The whole listing should come back exactly as written, except for the pictures.

-.-.-

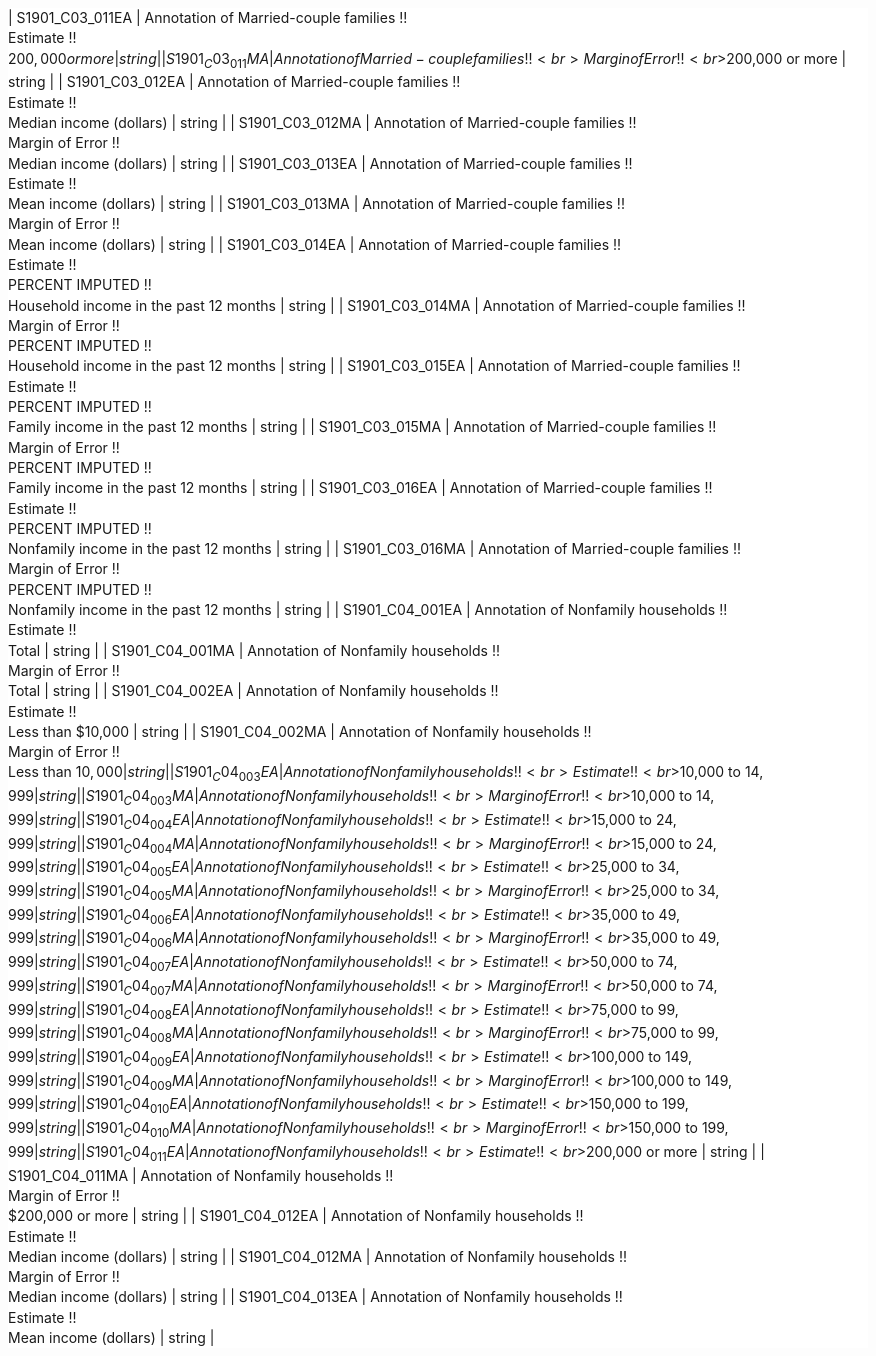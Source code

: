 | S1901_C03_011EA | Annotation of Married-couple families !!<br>Estimate !!<br>$200,000 or more | string |
| S1901_C03_011MA | Annotation of Married-couple families !!<br>Margin of Error !!<br>$200,000 or more | string |
| S1901_C03_012EA | Annotation of Married-couple families !!<br>Estimate !!<br>Median income (dollars) | string |
| S1901_C03_012MA | Annotation of Married-couple families !!<br>Margin of Error !!<br>Median income (dollars) | string |
| S1901_C03_013EA | Annotation of Married-couple families !!<br>Estimate !!<br>Mean income (dollars) | string |
| S1901_C03_013MA | Annotation of Married-couple families !!<br>Margin of Error !!<br>Mean income (dollars) | string |
| S1901_C03_014EA | Annotation of Married-couple families !!<br>Estimate !!<br>PERCENT IMPUTED !!<br>Household income in the past 12 months | string |
| S1901_C03_014MA | Annotation of Married-couple families !!<br>Margin of Error !!<br>PERCENT IMPUTED !!<br>Household income in the past 12 months | string |
| S1901_C03_015EA | Annotation of Married-couple families !!<br>Estimate !!<br>PERCENT IMPUTED !!<br>Family income in the past 12 months | string |
| S1901_C03_015MA | Annotation of Married-couple families !!<br>Margin of Error !!<br>PERCENT IMPUTED !!<br>Family income in the past 12 months | string |
| S1901_C03_016EA | Annotation of Married-couple families !!<br>Estimate !!<br>PERCENT IMPUTED !!<br>Nonfamily income in the past 12 months | string |
| S1901_C03_016MA | Annotation of Married-couple families !!<br>Margin of Error !!<br>PERCENT IMPUTED !!<br>Nonfamily income in the past 12 months | string |
| S1901_C04_001EA | Annotation of Nonfamily households !!<br>Estimate !!<br>Total | string |
| S1901_C04_001MA | Annotation of Nonfamily households !!<br>Margin of Error !!<br>Total | string |
| S1901_C04_002EA | Annotation of Nonfamily households !!<br>Estimate !!<br>Less than $10,000 | string |
| S1901_C04_002MA | Annotation of Nonfamily households !!<br>Margin of Error !!<br>Less than $10,000 | string |
| S1901_C04_003EA | Annotation of Nonfamily households !!<br>Estimate !!<br>$10,000 to $14,999 | string |
| S1901_C04_003MA | Annotation of Nonfamily households !!<br>Margin of Error !!<br>$10,000 to $14,999 | string |
| S1901_C04_004EA | Annotation of Nonfamily households !!<br>Estimate !!<br>$15,000 to $24,999 | string |
| S1901_C04_004MA | Annotation of Nonfamily households !!<br>Margin of Error !!<br>$15,000 to $24,999 | string |
| S1901_C04_005EA | Annotation of Nonfamily households !!<br>Estimate !!<br>$25,000 to $34,999 | string |
| S1901_C04_005MA | Annotation of Nonfamily households !!<br>Margin of Error !!<br>$25,000 to $34,999 | string |
| S1901_C04_006EA | Annotation of Nonfamily households !!<br>Estimate !!<br>$35,000 to $49,999 | string |
| S1901_C04_006MA | Annotation of Nonfamily households !!<br>Margin of Error !!<br>$35,000 to $49,999 | string |
| S1901_C04_007EA | Annotation of Nonfamily households !!<br>Estimate !!<br>$50,000 to $74,999 | string |
| S1901_C04_007MA | Annotation of Nonfamily households !!<br>Margin of Error !!<br>$50,000 to $74,999 | string |
| S1901_C04_008EA | Annotation of Nonfamily households !!<br>Estimate !!<br>$75,000 to $99,999 | string |
| S1901_C04_008MA | Annotation of Nonfamily households !!<br>Margin of Error !!<br>$75,000 to $99,999 | string |
| S1901_C04_009EA | Annotation of Nonfamily households !!<br>Estimate !!<br>$100,000 to $149,999 | string |
| S1901_C04_009MA | Annotation of Nonfamily households !!<br>Margin of Error !!<br>$100,000 to $149,999 | string |
| S1901_C04_010EA | Annotation of Nonfamily households !!<br>Estimate !!<br>$150,000 to $199,999 | string |
| S1901_C04_010MA | Annotation of Nonfamily households !!<br>Margin of Error !!<br>$150,000 to $199,999 | string |
| S1901_C04_011EA | Annotation of Nonfamily households !!<br>Estimate !!<br>$200,000 or more | string |
| S1901_C04_011MA | Annotation of Nonfamily households !!<br>Margin of Error !!<br>$200,000 or more | string |
| S1901_C04_012EA | Annotation of Nonfamily households !!<br>Estimate !!<br>Median income (dollars) | string |
| S1901_C04_012MA | Annotation of Nonfamily households !!<br>Margin of Error !!<br>Median income (dollars) | string |
| S1901_C04_013EA | Annotation of Nonfamily households !!<br>Estimate !!<br>Mean income (dollars) | string |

-.-.-

◆ Exercise answer
Source code

: | S1901_C03_011EA | Annotation of Married-couple families !!<br>Estimate !!<br>$200,000 or more | string |
| S1901_C03_011MA | Annotation of Married-couple families !!<br>Margin of Error !!<br>$200,000 or more | string |
| S1901_C03_012EA | Annotation of Married-couple families !!<br>Estimate !!<br>Median income (dollars) | string |
| S1901_C03_012MA | Annotation of Married-couple families !!<br>Margin of Error !!<br>Median income (dollars) | string |
| S1901_C03_013EA | Annotation of Married-couple families !!<br>Estimate !!<br>Mean income (dollars) | string |
| S1901_C03_013MA | Annotation of Married-couple families !!<br>Margin of Error !!<br>Mean income (dollars) | string |
| S1901_C03_014EA | Annotation of Married-couple families !!<br>Estimate !!<br>PERCENT IMPUTED !!<br>Household income in the past 12 months | string |
| S1901_C03_014MA | Annotation of Married-couple families !!<br>Margin of Error !!<br>PERCENT IMPUTED !!<br>Household income in the past 12 months | string |
| S1901_C03_015EA | Annotation of Married-couple families !!<br>Estimate !!<br>PERCENT IMPUTED !!<br>Family income in the past 12 months | string |
| S1901_C03_015MA | Annotation of Married-couple families !!<br>Margin of Error !!<br>PERCENT IMPUTED !!<br>Family income in the past 12 months | string |
| S1901_C03_016EA | Annotation of Married-couple families !!<br>Estimate !!<br>PERCENT IMPUTED !!<br>Nonfamily income in the past 12 months | string |
| S1901_C03_016MA | Annotation of Married-couple families !!<br>Margin of Error !!<br>PERCENT IMPUTED !!<br>Nonfamily income in the past 12 months | string |
| S1901_C04_001EA | Annotation of Nonfamily households !!<br>Estimate !!<br>Total | string |
| S1901_C04_001MA | Annotation of Nonfamily households !!<br>Margin of Error !!<br>Total | string |
| S1901_C04_002EA | Annotation of Nonfamily households !!<br>Estimate !!<br>Less than $10,000 | string |
| S1901_C04_002MA | Annotation of Nonfamily households !!<br>Margin of Error !!<br>Less than $10,000 | string |
| S1901_C04_003EA | Annotation of Nonfamily households !!<br>Estimate !!<br>$10,000 to $14,999 | string |
| S1901_C04_003MA | Annotation of Nonfamily households !!<br>Margin of Error !!<br>$10,000 to $14,999 | string |
| S1901_C04_004EA | Annotation of Nonfamily households !!<br>Estimate !!<br>$15,000 to $24,999 | string |
| S1901_C04_004MA | Annotation of Nonfamily households !!<br>Margin of Error !!<br>$15,000 to $24,999 | string |
| S1901_C04_005EA | Annotation of Nonfamily households !!<br>Estimate !!<br>$25,000 to $34,999 | string |
| S1901_C04_005MA | Annotation of Nonfamily households !!<br>Margin of Error !!<br>$25,000 to $34,999 | string |
| S1901_C04_006EA | Annotation of Nonfamily households !!<br>Estimate !!<br>$35,000 to $49,999 | string |
| S1901_C04_006MA | Annotation of Nonfamily households !!<br>Margin of Error !!<br>$35,000 to $49,999 | string |
| S1901_C04_007EA | Annotation of Nonfamily households !!<br>Estimate !!<br>$50,000 to $74,999 | string |
| S1901_C04_007MA | Annotation of Nonfamily households !!<br>Margin of Error !!<br>$50,000 to $74,999 | string |
| S1901_C04_008EA | Annotation of Nonfamily households !!<br>Estimate !!<br>$75,000 to $99,999 | string |
| S1901_C04_008MA | Annotation of Nonfamily households !!<br>Margin of Error !!<br>$75,000 to $99,999 | string |
| S1901_C04_009EA | Annotation of Nonfamily households !!<br>Estimate !!<br>$100,000 to $149,999 | string |
| S1901_C04_009MA | Annotation of Nonfamily households !!<br>Margin of Error !!<br>$100,000 to $149,999 | string |
| S1901_C04_010EA | Annotation of Nonfamily households !!<br>Estimate !!<br>$150,000 to $199,999 | string |
| S1901_C04_010MA | Annotation of Nonfamily households !!<br>Margin of Error !!<br>$150,000 to $199,999 | string |
| S1901_C04_011EA | Annotation of Nonfamily households !!<br>Estimate !!<br>$200,000 or more | string |
| S1901_C04_011MA | Annotation of Nonfamily households !!<br>Margin of Error !!<br>$200,000 or more | string |
| S1901_C04_012EA | Annotation of Nonfamily households !!<br>Estimate !!<br>Median income (dollars) | string |
| S1901_C04_012MA | Annotation of Nonfamily households !!<br>Margin of Error !!<br>Median income (dollars) | string |
| S1901_C04_013EA | Annotation of Nonfamily households !!<br>Estimate !!<br>Mean income (dollars) | string |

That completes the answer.